------ Exercise data

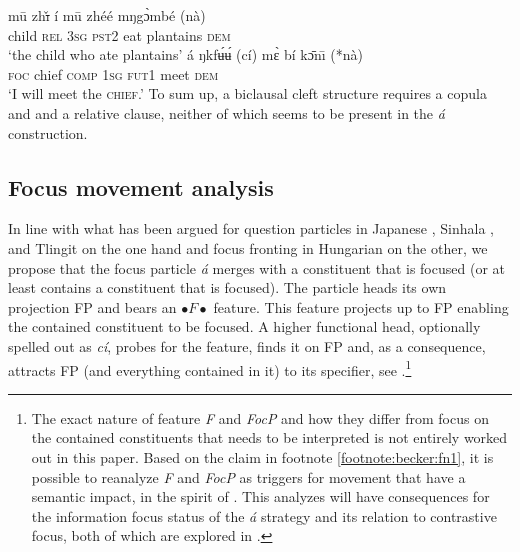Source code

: \documentclass[output=paper,
modfonts
]{langscibook}
\begin{document}
\ea \label{ex:becker:s5}
\gll m\=u zh\sout{\v{\i}} \'i m\=u zh\'e\'e mŋg\`ɔmb\'e ({n\`a}) \\  
     child \textsc{rel} \textsc{3sg} \textsc{pst2} eat plantains \textsc{dem} \\ 
\glt `the child who ate plantains'
\z
\ea \label{ex:becker:s6}
\gll \'{a} {ŋkf\'ʉ\'ʉ} (c\'{i}) m\`ɛ b\'{i} k\=ɔn\={\i} (*{n\`a}) \\  
     \textsc{foc} {chief} \textsc{comp} \textsc{1sg} \textsc{fut1} meet \textsc{dem} \\ 
\glt `I will meet the \textsc{\MakeLowercase{CHIEF}}.'
\z
To sum up, a biclausal cleft structure requires a copula and and a relative clause, neither of which seems to be present in the {\em \'a} construction.

\subsection{Focus movement analysis} \label{sec:becker:subsec:analysis}
In line with what has been argued for question particles in Japanese \citep{Hagstrom1998}, Sinhala \citep{Kishimoto2005}, and Tlingit \citep{Cable2010} on the one hand and focus fronting in Hungarian \citep{Horvath2007,Horvath2010,Horvath2013} on the other, we propose that the focus particle {\em \'a} merges with a constituent that is focused (or at least contains a constituent that is focused). The particle heads its own projection FP and bears an {\small $\bullet F \bullet$} feature. This feature projects up to FP enabling the contained constituent to be focused. A higher functional head, optionally spelled out as {\em c\'i}, probes for the feature, finds it on FP and, as a consequence, attracts FP (and everything contained in it) to its specifier, see .\footnote{The exact nature of feature {\em F} and {\em FocP} and how they differ from focus on the contained constituents that needs to be interpreted is not entirely worked out in this paper. Based on the claim in footnote \ref{footnote:becker:fn1}, it is possible to reanalyze {\em F} and {\em FocP} as triggers for movement that have a semantic impact, in the spirit of \citet{Horvath2007,Horvath2013}. This analyzes will have consequences for the information focus status of the {\em \'a} strategy and its relation to {contrastive focus}, both of which are explored in \citet{Driemeletal2018, DriemelNformi2018}.}\largerpage
\end{document}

------------

Your task - Please retype the material above exactly, and omit its images.

Exercise answer -
Source code

: \documentclass[output=paper,
modfonts
]{langscibook}
\begin{document}
\ea \label{ex:becker:s5}
\gll m\=u zh\sout{\v{\i}} \'i m\=u zh\'e\'e mŋg\`ɔmb\'e ({n\`a}) \\  
     child \textsc{rel} \textsc{3sg} \textsc{pst2} eat plantains \textsc{dem} \\ 
\glt `the child who ate plantains'
\z
\ea \label{ex:becker:s6}
\gll \'{a} {ŋkf\'ʉ\'ʉ} (c\'{i}) m\`ɛ b\'{i} k\=ɔn\={\i} (*{n\`a}) \\  
     \textsc{foc} {chief} \textsc{comp} \textsc{1sg} \textsc{fut1} meet \textsc{dem} \\ 
\glt `I will meet the \textsc{\MakeLowercase{CHIEF}}.'
\z
To sum up, a biclausal cleft structure requires a copula and and a relative clause, neither of which seems to be present in the {\em \'a} construction.

\subsection{Focus movement analysis} \label{sec:becker:subsec:analysis}
In line with what has been argued for question particles in Japanese \citep{Hagstrom1998}, Sinhala \citep{Kishimoto2005}, and Tlingit \citep{Cable2010} on the one hand and focus fronting in Hungarian \citep{Horvath2007,Horvath2010,Horvath2013} on the other, we propose that the focus particle {\em \'a} merges with a constituent that is focused (or at least contains a constituent that is focused). The particle heads its own projection FP and bears an {\small $\bullet F \bullet$} feature. This feature projects up to FP enabling the contained constituent to be focused. A higher functional head, optionally spelled out as {\em c\'i}, probes for the feature, finds it on FP and, as a consequence, attracts FP (and everything contained in it) to its specifier, see .\footnote{The exact nature of feature {\em F} and {\em FocP} and how they differ from focus on the contained constituents that needs to be interpreted is not entirely worked out in this paper. Based on the claim in footnote \ref{footnote:becker:fn1}, it is possible to reanalyze {\em F} and {\em FocP} as triggers for movement that have a semantic impact, in the spirit of \citet{Horvath2007,Horvath2013}. This analyzes will have consequences for the information focus status of the {\em \'a} strategy and its relation to {contrastive focus}, both of which are explored in \citet{Driemeletal2018, DriemelNformi2018}.}\largerpage
\end{document}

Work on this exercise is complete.